* **Task to complete**
Give the records again, word for word.

+++ Exercise material

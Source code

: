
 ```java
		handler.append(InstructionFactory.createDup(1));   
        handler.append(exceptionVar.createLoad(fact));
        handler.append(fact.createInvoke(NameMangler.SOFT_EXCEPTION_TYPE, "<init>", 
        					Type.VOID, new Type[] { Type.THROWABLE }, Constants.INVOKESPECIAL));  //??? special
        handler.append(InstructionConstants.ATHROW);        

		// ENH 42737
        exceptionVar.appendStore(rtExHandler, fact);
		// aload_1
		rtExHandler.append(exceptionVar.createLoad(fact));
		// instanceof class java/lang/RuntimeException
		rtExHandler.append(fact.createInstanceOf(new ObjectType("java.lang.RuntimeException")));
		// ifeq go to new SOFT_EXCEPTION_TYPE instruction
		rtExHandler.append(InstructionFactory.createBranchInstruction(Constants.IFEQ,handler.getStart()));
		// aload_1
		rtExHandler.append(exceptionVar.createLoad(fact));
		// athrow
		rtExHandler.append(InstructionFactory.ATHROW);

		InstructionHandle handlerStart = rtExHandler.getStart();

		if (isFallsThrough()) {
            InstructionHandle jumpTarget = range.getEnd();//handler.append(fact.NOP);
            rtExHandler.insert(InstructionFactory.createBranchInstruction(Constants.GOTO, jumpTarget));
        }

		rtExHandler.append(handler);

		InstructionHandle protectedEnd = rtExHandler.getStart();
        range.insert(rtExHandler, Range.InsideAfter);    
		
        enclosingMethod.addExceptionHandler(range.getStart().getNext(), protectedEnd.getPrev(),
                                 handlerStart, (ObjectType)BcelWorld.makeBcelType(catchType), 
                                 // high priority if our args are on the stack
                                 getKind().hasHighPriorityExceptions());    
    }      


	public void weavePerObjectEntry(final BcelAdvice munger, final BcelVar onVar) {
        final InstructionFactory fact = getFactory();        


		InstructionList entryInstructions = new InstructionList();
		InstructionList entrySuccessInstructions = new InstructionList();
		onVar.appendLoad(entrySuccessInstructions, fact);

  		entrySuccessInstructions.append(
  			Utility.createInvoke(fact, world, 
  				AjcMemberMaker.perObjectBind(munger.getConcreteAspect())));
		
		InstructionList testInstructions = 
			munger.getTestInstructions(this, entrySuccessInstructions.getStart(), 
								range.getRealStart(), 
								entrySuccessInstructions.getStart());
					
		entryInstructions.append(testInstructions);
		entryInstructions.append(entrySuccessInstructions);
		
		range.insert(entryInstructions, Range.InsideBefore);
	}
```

++++++

* **Written answer**
Source code

:
 ```java
		handler.append(InstructionFactory.createDup(1));   
        handler.append(exceptionVar.createLoad(fact));
        handler.append(fact.createInvoke(NameMangler.SOFT_EXCEPTION_TYPE, "<init>", 
        					Type.VOID, new Type[] { Type.THROWABLE }, Constants.INVOKESPECIAL));  //??? special
        handler.append(InstructionConstants.ATHROW);        

		// ENH 42737
        exceptionVar.appendStore(rtExHandler, fact);
		// aload_1
		rtExHandler.append(exceptionVar.createLoad(fact));
		// instanceof class java/lang/RuntimeException
		rtExHandler.append(fact.createInstanceOf(new ObjectType("java.lang.RuntimeException")));
		// ifeq go to new SOFT_EXCEPTION_TYPE instruction
		rtExHandler.append(InstructionFactory.createBranchInstruction(Constants.IFEQ,handler.getStart()));
		// aload_1
		rtExHandler.append(exceptionVar.createLoad(fact));
		// athrow
		rtExHandler.append(InstructionFactory.ATHROW);

		InstructionHandle handlerStart = rtExHandler.getStart();

		if (isFallsThrough()) {
            InstructionHandle jumpTarget = range.getEnd();//handler.append(fact.NOP);
            rtExHandler.insert(InstructionFactory.createBranchInstruction(Constants.GOTO, jumpTarget));
        }

		rtExHandler.append(handler);

		InstructionHandle protectedEnd = rtExHandler.getStart();
        range.insert(rtExHandler, Range.InsideAfter);    
		
        enclosingMethod.addExceptionHandler(range.getStart().getNext(), protectedEnd.getPrev(),
                                 handlerStart, (ObjectType)BcelWorld.makeBcelType(catchType), 
                                 // high priority if our args are on the stack
                                 getKind().hasHighPriorityExceptions());    
    }      


	public void weavePerObjectEntry(final BcelAdvice munger, final BcelVar onVar) {
        final InstructionFactory fact = getFactory();        


		InstructionList entryInstructions = new InstructionList();
		InstructionList entrySuccessInstructions = new InstructionList();
		onVar.appendLoad(entrySuccessInstructions, fact);

  		entrySuccessInstructions.append(
  			Utility.createInvoke(fact, world, 
  				AjcMemberMaker.perObjectBind(munger.getConcreteAspect())));
		
		InstructionList testInstructions = 
			munger.getTestInstructions(this, entrySuccessInstructions.getStart(), 
								range.getRealStart(), 
								entrySuccessInstructions.getStart());
					
		entryInstructions.append(testInstructions);
		entryInstructions.append(entrySuccessInstructions);
		
		range.insert(entryInstructions, Range.InsideBefore);
	}
```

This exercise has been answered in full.